Problem description: From the line with "- Requêtes: cache" to the line with "flux par catégorie.", retype every line exactly, including those two, and leave out the rest of the data below.

Source texts of formatted documents:

+ + + + + + +

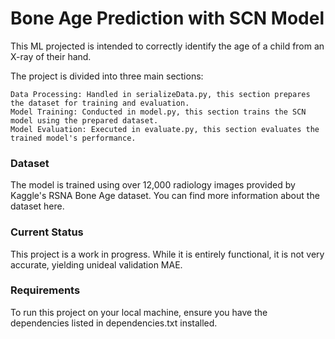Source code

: # Bone Age Prediction with SCN Model

This ML projected is intended to correctly identify the age of a child from an X-ray of their hand.

The project is divided into three main sections:

    Data Processing: Handled in serializeData.py, this section prepares the dataset for training and evaluation.
    Model Training: Conducted in model.py, this section trains the SCN model using the prepared dataset.
    Model Evaluation: Executed in evaluate.py, this section evaluates the trained model's performance.

### Dataset

The model is trained using over 12,000 radiology images provided by Kaggle's RSNA Bone Age dataset. You can find more information about the dataset here.

### Current Status

This project is a work in progress. While it is entirely functional, it is not very accurate, yielding unideal validation MAE. 

### Requirements

To run this project on your local machine, ensure you have the dependencies listed in dependencies.txt installed.
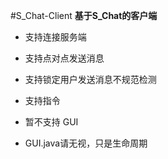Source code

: #S_Chat-Client
**基于S_Chat的客户端**
 - 支持连接服务端
 - 支持点对点发送消息
 - 支持锁定用户发送消息不规范检测
 - 支持指令
 - 暂不支持 GUI
 
 - GUI.java请无视，只是生命周期
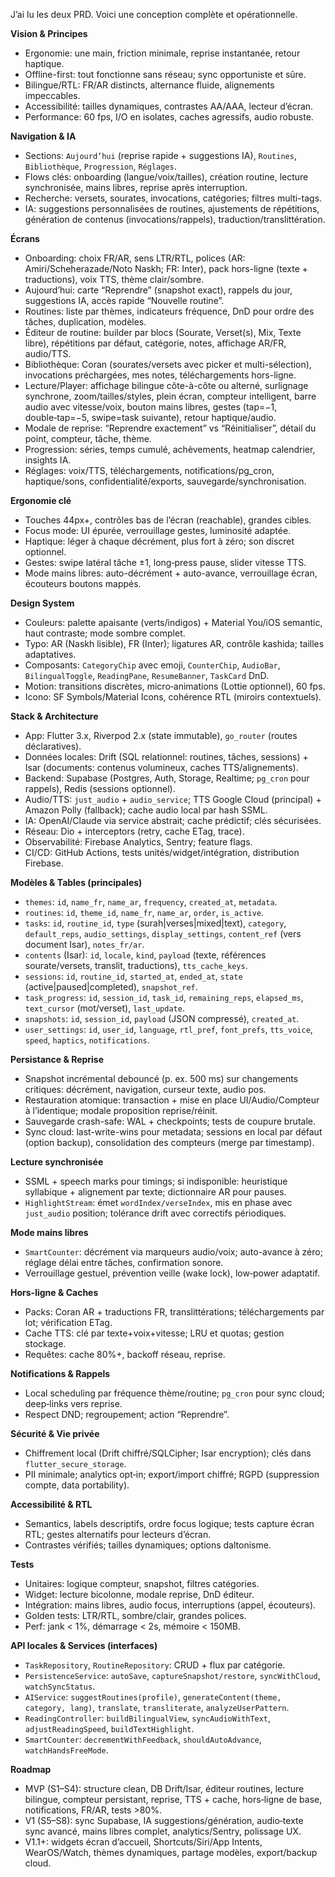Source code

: J’ai lu les deux PRD. Voici une conception complète et opérationnelle.

**Vision & Principes**
- Ergonomie: une main, friction minimale, reprise instantanée, retour haptique.
- Offline-first: tout fonctionne sans réseau; sync opportuniste et sûre.
- Bilingue/RTL: FR/AR distincts, alternance fluide, alignements impeccables.
- Accessibilité: tailles dynamiques, contrastes AA/AAA, lecteur d’écran.
- Performance: 60 fps, I/O en isolates, caches agressifs, audio robuste.

**Navigation & IA**
- Sections: `Aujourd’hui` (reprise rapide + suggestions IA), `Routines`, `Bibliothèque`, `Progression`, `Réglages`.
- Flows clés: onboarding (langue/voix/tailles), création routine, lecture synchronisée, mains libres, reprise après interruption.
- Recherche: versets, sourates, invocations, catégories; filtres multi-tags.
- IA: suggestions personnalisées de routines, ajustements de répétitions, génération de contenus (invocations/rappels), traduction/translittération.

**Écrans**
- Onboarding: choix FR/AR, sens LTR/RTL, polices (AR: Amiri/Scheherazade/Noto Naskh; FR: Inter), pack hors-ligne (texte + traductions), voix TTS, thème clair/sombre.
- Aujourd’hui: carte “Reprendre” (snapshot exact), rappels du jour, suggestions IA, accès rapide “Nouvelle routine”.
- Routines: liste par thèmes, indicateurs fréquence, DnD pour ordre des tâches, duplication, modèles.
- Éditeur de routine: builder par blocs (Sourate, Verset(s), Mix, Texte libre), répétitions par défaut, catégorie, notes, affichage AR/FR, audio/TTS.
- Bibliothèque: Coran (sourates/versets avec picker et multi-sélection), invocations préchargées, mes notes, téléchargements hors-ligne.
- Lecture/Player: affichage bilingue côte-à-côte ou alterné, surlignage synchrone, zoom/tailles/styles, plein écran, compteur intelligent, barre audio avec vitesse/voix, bouton mains libres, gestes (tap=−1, double‑tap=−5, swipe=task suivante), retour haptique/audio.
- Modale de reprise: “Reprendre exactement” vs “Réinitialiser”, détail du point, compteur, tâche, thème.
- Progression: séries, temps cumulé, achèvements, heatmap calendrier, insights IA.
- Réglages: voix/TTS, téléchargements, notifications/pg_cron, haptique/sons, confidentialité/exports, sauvegarde/synchronisation.

**Ergonomie clé**
- Touches 44px+, contrôles bas de l’écran (reachable), grandes cibles.
- Focus mode: UI épurée, verrouillage gestes, luminosité adaptée.
- Haptique: léger à chaque décrément, plus fort à zéro; son discret optionnel.
- Gestes: swipe latéral tâche ±1, long‑press pause, slider vitesse TTS.
- Mode mains libres: auto-décrément + auto-avance, verrouillage écran, écouteurs boutons mappés.

**Design System**
- Couleurs: palette apaisante (verts/indigos) + Material You/iOS semantic, haut contraste; mode sombre complet.
- Typo: AR (Naskh lisible), FR (Inter); ligatures AR, contrôle kashida; tailles adaptatives.
- Composants: `CategoryChip` avec emoji, `CounterChip`, `AudioBar`, `BilingualToggle`, `ReadingPane`, `ResumeBanner`, `TaskCard` DnD.
- Motion: transitions discrètes, micro‑animations (Lottie optionnel), 60 fps.
- Icono: SF Symbols/Material Icons, cohérence RTL (miroirs contextuels).

**Stack & Architecture**
- App: Flutter 3.x, Riverpod 2.x (state immutable), `go_router` (routes déclaratives).
- Données locales: Drift (SQL relationnel: routines, tâches, sessions) + Isar (documents: contenus volumineux, caches TTS/alignements).
- Backend: Supabase (Postgres, Auth, Storage, Realtime; `pg_cron` pour rappels), Redis (sessions optionnel).
- Audio/TTS: `just_audio` + `audio_service`; TTS Google Cloud (principal) + Amazon Polly (fallback); cache audio local par hash SSML.
- IA: OpenAI/Claude via service abstrait; cache prédictif; clés sécurisées.
- Réseau: Dio + interceptors (retry, cache ETag, trace).
- Observabilité: Firebase Analytics, Sentry; feature flags.
- CI/CD: GitHub Actions, tests unités/widget/intégration, distribution Firebase.

**Modèles & Tables (principales)**
- `themes`: `id`, `name_fr`, `name_ar`, `frequency`, `created_at`, `metadata`.
- `routines`: `id`, `theme_id`, `name_fr`, `name_ar`, `order`, `is_active`.
- `tasks`: `id`, `routine_id`, `type` (surah|verses|mixed|text), `category`, `default_reps`, `audio_settings`, `display_settings`, `content_ref` (vers document Isar), `notes_fr/ar`.
- `contents` (Isar): `id`, `locale`, `kind`, `payload` (texte, références sourate/versets, translit, traductions), `tts_cache_keys`.
- `sessions`: `id`, `routine_id`, `started_at`, `ended_at`, `state` (active|paused|completed), `snapshot_ref`.
- `task_progress`: `id`, `session_id`, `task_id`, `remaining_reps`, `elapsed_ms`, `text_cursor` (mot/verset), `last_update`.
- `snapshots`: `id`, `session_id`, `payload` (JSON compressé), `created_at`.
- `user_settings`: `id`, `user_id`, `language`, `rtl_pref`, `font_prefs`, `tts_voice`, `speed`, `haptics`, `notifications`.

**Persistance & Reprise**
- Snapshot incrémental debouncé (p. ex. 500 ms) sur changements critiques: décrément, navigation, curseur texte, audio pos.
- Restauration atomique: transaction + mise en place UI/Audio/Compteur à l’identique; modale proposition reprise/réinit.
- Sauvegarde crash-safe: WAL + checkpoints; tests de coupure brutale.
- Sync cloud: last-write-wins pour metadata; sessions en local par défaut (option backup), consolidation des compteurs (merge par timestamp).

**Lecture synchronisée**
- SSML + speech marks pour timings; si indisponible: heuristique syllabique + alignement par texte; dictionnaire AR pour pauses.
- `HighlightStream`: émet `wordIndex/verseIndex`, mis en phase avec `just_audio` position; tolérance drift avec correctifs périodiques.

**Mode mains libres**
- `SmartCounter`: décrément via marqueurs audio/voix; auto-avance à zéro; réglage délai entre tâches, confirmation sonore.
- Verrouillage gestuel, prévention veille (wake lock), low‑power adaptatif.

**Hors-ligne & Caches**
- Packs: Coran AR + traductions FR, translittérations; téléchargements par lot; vérification ETag.
- Cache TTS: clé par texte+voix+vitesse; LRU et quotas; gestion stockage.
- Requêtes: cache 80%+, backoff réseau, reprise.

**Notifications & Rappels**
- Local scheduling par fréquence thème/routine; `pg_cron` pour sync cloud; deep‑links vers reprise.
- Respect DND; regroupement; action “Reprendre”.

**Sécurité & Vie privée**
- Chiffrement local (Drift chiffré/SQLCipher; Isar encryption); clés dans `flutter_secure_storage`.
- PII minimale; analytics opt‑in; export/import chiffré; RGPD (suppression compte, data portability).

**Accessibilité & RTL**
- Semantics, labels descriptifs, ordre focus logique; tests capture écran RTL; gestes alternatifs pour lecteurs d’écran.
- Contrastes vérifiés; tailles dynamiques; options daltonisme.

**Tests**
- Unitaires: logique compteur, snapshot, filtres catégories.
- Widget: lecture bicolonne, modale reprise, DnD éditeur.
- Intégration: mains libres, audio focus, interruptions (appel, écouteurs).
- Golden tests: LTR/RTL, sombre/clair, grandes polices.
- Perf: jank < 1%, démarrage < 2s, mémoire < 150MB.

**API locales & Services (interfaces)**
- `TaskRepository`, `RoutineRepository`: CRUD + flux par catégorie.
- `PersistenceService`: `autoSave`, `captureSnapshot/restore`, `syncWithCloud`, `watchSyncStatus`.
- `AIService`: `suggestRoutines(profile)`, `generateContent(theme, category, lang)`, `translate`, `transliterate`, `analyzeUserPattern`.
- `ReadingController`: `buildBilingualView`, `syncAudioWithText`, `adjustReadingSpeed`, `buildTextHighlight`.
- `SmartCounter`: `decrementWithFeedback`, `shouldAutoAdvance`, `watchHandsFreeMode`.

**Roadmap**
- MVP (S1–S4): structure clean, DB Drift/Isar, éditeur routines, lecture bilingue, compteur persistant, reprise, TTS + cache, hors‑ligne de base, notifications, FR/AR, tests >80%.
- V1 (S5–S8): sync Supabase, IA suggestions/génération, audio‑texte sync avancé, mains libres complet, analytics/Sentry, polissage UX.
- V1.1+: widgets écran d’accueil, Shortcuts/Siri/App Intents, WearOS/Watch, thèmes dynamiques, partage modèles, export/backup cloud.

+ + + + + + +

Solution for this exercise:
- Requêtes: cache 80%+, backoff réseau, reprise.

**Notifications & Rappels**
- Local scheduling par fréquence thème/routine; `pg_cron` pour sync cloud; deep‑links vers reprise.
- Respect DND; regroupement; action “Reprendre”.

**Sécurité & Vie privée**
- Chiffrement local (Drift chiffré/SQLCipher; Isar encryption); clés dans `flutter_secure_storage`.
- PII minimale; analytics opt‑in; export/import chiffré; RGPD (suppression compte, data portability).

**Accessibilité & RTL**
- Semantics, labels descriptifs, ordre focus logique; tests capture écran RTL; gestes alternatifs pour lecteurs d’écran.
- Contrastes vérifiés; tailles dynamiques; options daltonisme.

**Tests**
- Unitaires: logique compteur, snapshot, filtres catégories.
- Widget: lecture bicolonne, modale reprise, DnD éditeur.
- Intégration: mains libres, audio focus, interruptions (appel, écouteurs).
- Golden tests: LTR/RTL, sombre/clair, grandes polices.
- Perf: jank < 1%, démarrage < 2s, mémoire < 150MB.

**API locales & Services (interfaces)**
- `TaskRepository`, `RoutineRepository`: CRUD + flux par catégorie.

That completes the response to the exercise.